Prerequisites: completion of lab 1, particularly cloning the group sandbox repository.

Action

Preparations

  • log into your github account and open your github client and the group sandbox repository in the browser

  • open RStudio and navigate to the group sandbox project

Background

Why are we using Git and GitHub?

Version control has many benefits, including the ability to track changes and contributions precisely, work in parallel with other contributors, revert to prior versions of files, keep track of issues, quickly share and disseminate work, and solicit user contributions from the coding public. Arguably, for all of these reasons and because of its widespread use, Git/GitHub is a must for data scientists.

In this class you’ll learn and practice some basics that will allow you to easily access course files, collaborate with each other, and efficiently submit your coursework. This should equip you to utilize a repository for efficient collaboration with your peers on your capstone project.

Basic workflow

If I am working out of a repository and want to alter a file and make those changes available to anyone else accessing my repository, most of the time I need to:

  • create/update local copies of repository files on my laptop;

  • make the desired change(s) locally;

  • send the changes back to the remote repository.

Typically these steps are performed iteratively as work progresses – they are a basic workflow.

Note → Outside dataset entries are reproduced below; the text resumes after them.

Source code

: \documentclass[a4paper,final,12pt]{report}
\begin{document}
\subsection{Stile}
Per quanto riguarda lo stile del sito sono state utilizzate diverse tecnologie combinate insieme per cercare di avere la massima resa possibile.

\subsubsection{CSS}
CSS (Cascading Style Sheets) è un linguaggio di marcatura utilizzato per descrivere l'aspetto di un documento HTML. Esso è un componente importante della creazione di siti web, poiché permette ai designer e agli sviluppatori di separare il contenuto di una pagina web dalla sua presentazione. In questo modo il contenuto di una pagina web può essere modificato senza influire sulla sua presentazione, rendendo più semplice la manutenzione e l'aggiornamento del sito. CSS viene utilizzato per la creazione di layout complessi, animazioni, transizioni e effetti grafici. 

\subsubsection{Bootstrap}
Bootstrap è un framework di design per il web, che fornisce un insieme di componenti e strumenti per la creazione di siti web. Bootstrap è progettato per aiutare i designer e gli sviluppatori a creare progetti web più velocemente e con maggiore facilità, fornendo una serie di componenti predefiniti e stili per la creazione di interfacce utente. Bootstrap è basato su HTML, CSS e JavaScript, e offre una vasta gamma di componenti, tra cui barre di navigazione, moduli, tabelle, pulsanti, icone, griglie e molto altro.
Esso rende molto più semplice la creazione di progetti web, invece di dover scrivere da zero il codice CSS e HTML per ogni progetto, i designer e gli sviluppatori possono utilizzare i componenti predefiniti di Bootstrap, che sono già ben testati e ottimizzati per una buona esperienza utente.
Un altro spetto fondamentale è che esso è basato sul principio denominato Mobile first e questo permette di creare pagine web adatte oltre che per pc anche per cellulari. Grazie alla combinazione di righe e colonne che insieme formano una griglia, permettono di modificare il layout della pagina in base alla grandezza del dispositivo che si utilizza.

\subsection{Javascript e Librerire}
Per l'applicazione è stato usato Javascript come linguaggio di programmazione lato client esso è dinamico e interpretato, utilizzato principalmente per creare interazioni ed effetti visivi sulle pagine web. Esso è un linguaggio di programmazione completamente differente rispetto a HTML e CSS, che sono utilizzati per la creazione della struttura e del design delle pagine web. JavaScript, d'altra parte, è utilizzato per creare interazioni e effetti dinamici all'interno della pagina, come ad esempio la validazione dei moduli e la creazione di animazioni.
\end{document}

Workflow can be understood as a sequence of Git actions: actions that modify the repository files and/or metadata. The most basic sequence that accomplishes the above steps is:

  • git pull update the local repository (technically, fetch changes + merge changes from the remote repository);

  • git add stage file changes to be committed to the local repository;

  • git commit commit staged changes to the local repository;

  • git push send committed changes back to the remote repository.

Sometimes contributors take different or additional actions; the complexity of the Git actions required to make a change depends largely on repository settings, permissions, and agreements among collaborators about how workflow should be structured.

In-class activity

Open your GitHub client and RStudio. In RStudio, open the project associated with your clone of the group sandbox repository.

Basic Git actions

Here you’ll make a local change and then push that change to the remote repository.

Pull

The first step to making a change is ensuring you have the most up-to-date version of the repository files.

Action (individual)

Pull changes from the remote repository.

  • In your GitHub client, open the group sandbox repository and then look for a ‘Pull’ menu item.

  • If you are using GitHub desktop, you can alternatively ‘fetch origin’ first via a toolbar button. This will retrieve changes but without modifying local files, and if changes are detected, a button will appear in the main screen of the client to pull changes.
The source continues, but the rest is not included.